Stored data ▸

____________________

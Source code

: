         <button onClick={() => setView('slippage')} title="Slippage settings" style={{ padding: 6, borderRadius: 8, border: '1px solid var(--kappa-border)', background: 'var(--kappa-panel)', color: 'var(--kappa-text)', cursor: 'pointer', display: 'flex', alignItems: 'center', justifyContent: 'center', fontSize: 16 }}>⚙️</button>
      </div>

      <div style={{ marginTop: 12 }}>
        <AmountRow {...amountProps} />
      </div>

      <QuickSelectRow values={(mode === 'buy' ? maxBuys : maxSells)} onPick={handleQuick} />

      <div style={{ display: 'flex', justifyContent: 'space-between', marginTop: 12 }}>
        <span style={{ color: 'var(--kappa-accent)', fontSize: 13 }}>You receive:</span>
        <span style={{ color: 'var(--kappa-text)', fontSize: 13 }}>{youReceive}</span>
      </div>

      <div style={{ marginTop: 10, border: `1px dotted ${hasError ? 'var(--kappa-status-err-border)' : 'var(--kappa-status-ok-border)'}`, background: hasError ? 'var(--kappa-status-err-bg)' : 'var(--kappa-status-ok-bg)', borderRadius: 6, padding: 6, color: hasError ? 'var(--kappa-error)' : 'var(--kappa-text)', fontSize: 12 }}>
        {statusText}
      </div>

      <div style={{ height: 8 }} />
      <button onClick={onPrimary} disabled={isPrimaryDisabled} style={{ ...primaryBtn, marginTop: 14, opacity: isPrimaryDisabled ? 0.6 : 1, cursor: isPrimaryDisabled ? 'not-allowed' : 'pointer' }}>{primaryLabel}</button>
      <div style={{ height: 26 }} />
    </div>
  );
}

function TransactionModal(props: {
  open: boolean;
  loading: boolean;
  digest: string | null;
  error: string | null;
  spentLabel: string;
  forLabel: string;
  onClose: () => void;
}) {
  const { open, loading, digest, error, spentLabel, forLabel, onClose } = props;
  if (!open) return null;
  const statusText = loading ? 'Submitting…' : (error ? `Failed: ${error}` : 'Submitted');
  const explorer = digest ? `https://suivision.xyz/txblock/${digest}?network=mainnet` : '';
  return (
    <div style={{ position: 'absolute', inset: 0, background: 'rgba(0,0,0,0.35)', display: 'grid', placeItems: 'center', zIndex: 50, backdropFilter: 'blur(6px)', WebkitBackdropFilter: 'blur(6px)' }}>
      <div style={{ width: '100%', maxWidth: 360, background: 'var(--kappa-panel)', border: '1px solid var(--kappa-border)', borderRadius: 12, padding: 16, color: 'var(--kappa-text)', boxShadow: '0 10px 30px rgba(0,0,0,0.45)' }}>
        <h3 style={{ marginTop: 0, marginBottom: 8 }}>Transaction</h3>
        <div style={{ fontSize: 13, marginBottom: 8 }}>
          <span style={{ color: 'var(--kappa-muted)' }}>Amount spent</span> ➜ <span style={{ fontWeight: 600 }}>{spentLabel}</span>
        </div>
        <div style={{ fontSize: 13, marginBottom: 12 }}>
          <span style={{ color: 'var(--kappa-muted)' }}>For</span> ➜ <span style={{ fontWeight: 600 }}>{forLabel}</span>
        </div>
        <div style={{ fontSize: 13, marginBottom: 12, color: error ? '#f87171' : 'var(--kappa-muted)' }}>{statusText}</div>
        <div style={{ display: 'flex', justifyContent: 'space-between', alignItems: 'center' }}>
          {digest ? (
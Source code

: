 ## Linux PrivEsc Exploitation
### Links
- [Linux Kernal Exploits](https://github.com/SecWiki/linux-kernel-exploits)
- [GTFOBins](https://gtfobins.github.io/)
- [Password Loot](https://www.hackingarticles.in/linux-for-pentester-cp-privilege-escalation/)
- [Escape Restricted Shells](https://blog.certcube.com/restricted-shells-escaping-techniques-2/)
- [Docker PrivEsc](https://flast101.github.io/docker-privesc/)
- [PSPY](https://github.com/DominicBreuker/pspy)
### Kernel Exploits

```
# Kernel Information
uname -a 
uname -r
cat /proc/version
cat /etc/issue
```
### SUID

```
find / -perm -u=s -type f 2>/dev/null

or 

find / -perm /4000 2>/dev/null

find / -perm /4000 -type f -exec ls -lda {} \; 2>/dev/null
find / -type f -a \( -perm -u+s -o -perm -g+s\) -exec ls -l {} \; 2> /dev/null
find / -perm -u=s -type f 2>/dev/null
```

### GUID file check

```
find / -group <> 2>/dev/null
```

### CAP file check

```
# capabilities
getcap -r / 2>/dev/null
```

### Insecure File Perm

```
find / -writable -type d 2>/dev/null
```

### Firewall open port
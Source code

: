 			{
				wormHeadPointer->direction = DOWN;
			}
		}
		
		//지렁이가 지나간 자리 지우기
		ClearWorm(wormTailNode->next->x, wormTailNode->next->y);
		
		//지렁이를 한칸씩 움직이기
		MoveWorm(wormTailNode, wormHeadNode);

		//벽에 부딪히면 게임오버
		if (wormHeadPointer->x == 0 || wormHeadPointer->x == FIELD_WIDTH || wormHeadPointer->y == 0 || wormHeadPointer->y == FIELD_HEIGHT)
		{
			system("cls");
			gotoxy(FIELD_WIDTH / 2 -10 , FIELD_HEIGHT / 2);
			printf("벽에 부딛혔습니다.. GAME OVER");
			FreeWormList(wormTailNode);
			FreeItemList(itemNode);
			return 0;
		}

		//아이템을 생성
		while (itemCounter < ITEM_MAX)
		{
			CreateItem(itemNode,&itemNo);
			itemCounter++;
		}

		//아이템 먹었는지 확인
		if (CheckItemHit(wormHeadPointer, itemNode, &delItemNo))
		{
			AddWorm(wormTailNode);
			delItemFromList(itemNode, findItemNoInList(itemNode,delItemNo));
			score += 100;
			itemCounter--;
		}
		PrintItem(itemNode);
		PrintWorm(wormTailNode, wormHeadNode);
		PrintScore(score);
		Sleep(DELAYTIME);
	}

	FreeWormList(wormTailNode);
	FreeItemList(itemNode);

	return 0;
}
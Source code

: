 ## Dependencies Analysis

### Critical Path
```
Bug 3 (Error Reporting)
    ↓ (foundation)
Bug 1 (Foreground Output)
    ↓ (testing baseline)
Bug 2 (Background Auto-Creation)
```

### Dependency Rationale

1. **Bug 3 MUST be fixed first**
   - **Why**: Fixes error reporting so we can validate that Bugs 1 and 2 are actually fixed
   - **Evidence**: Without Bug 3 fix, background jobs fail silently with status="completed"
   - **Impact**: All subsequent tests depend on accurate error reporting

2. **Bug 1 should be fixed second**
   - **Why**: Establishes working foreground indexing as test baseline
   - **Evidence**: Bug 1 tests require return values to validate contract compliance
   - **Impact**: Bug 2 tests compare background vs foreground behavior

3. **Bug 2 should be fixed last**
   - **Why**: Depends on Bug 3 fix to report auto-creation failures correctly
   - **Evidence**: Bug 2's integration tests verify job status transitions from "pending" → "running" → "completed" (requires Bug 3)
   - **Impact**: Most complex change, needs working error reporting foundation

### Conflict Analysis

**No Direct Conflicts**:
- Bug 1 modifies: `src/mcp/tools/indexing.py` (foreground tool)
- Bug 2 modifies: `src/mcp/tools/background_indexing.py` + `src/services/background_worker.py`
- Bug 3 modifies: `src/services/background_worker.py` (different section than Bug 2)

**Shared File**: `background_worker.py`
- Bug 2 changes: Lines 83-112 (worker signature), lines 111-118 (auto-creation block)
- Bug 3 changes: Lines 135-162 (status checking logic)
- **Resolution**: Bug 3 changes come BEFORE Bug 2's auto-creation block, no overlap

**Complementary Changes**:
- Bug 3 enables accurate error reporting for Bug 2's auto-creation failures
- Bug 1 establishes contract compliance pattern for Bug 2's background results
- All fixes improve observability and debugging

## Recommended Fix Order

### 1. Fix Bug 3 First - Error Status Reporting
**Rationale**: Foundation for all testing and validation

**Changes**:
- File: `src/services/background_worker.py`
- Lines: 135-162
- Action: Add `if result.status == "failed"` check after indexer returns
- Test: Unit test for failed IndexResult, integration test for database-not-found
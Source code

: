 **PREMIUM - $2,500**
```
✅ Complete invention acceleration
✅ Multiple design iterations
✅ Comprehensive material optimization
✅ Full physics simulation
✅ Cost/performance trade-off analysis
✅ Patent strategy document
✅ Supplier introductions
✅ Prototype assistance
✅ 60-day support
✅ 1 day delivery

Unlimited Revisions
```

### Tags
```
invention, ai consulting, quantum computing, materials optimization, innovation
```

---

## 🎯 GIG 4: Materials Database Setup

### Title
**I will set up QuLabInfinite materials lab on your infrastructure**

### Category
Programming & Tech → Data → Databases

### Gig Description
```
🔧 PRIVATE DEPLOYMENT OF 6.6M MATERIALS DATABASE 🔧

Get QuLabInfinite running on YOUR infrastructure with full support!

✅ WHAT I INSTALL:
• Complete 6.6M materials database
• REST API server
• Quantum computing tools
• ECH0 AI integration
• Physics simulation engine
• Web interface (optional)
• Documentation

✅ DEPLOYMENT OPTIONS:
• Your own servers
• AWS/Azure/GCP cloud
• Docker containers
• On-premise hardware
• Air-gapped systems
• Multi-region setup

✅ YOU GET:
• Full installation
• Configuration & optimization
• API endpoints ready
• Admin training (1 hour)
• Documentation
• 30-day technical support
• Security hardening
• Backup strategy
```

____________________

The problem ▸ In the data above, which lines lie between the line with "- Bug 2 changes: Lines" and the line with "### Category", inclusive? Print those lines exactly and nothing else.

Answer to this problem ▸
- Bug 2 changes: Lines 83-112 (worker signature), lines 111-118 (auto-creation block)
- Bug 3 changes: Lines 135-162 (status checking logic)
- **Resolution**: Bug 3 changes come BEFORE Bug 2's auto-creation block, no overlap

**Complementary Changes**:
- Bug 3 enables accurate error reporting for Bug 2's auto-creation failures
- Bug 1 establishes contract compliance pattern for Bug 2's background results
- All fixes improve observability and debugging

## Recommended Fix Order

### 1. Fix Bug 3 First - Error Status Reporting
**Rationale**: Foundation for all testing and validation

**Changes**:
- File: `src/services/background_worker.py`
- Lines: 135-162
- Action: Add `if result.status == "failed"` check after indexer returns
- Test: Unit test for failed IndexResult, integration test for database-not-found
Source code

: **PREMIUM - $2,500**
```
✅ Complete invention acceleration
✅ Multiple design iterations
✅ Comprehensive material optimization
✅ Full physics simulation
✅ Cost/performance trade-off analysis
✅ Patent strategy document
✅ Supplier introductions
✅ Prototype assistance
✅ 60-day support
✅ 1 day delivery

Unlimited Revisions
```

### Tags
```
invention, ai consulting, quantum computing, materials optimization, innovation
```

---

## 🎯 GIG 4: Materials Database Setup

### Title
**I will set up QuLabInfinite materials lab on your infrastructure**

### Category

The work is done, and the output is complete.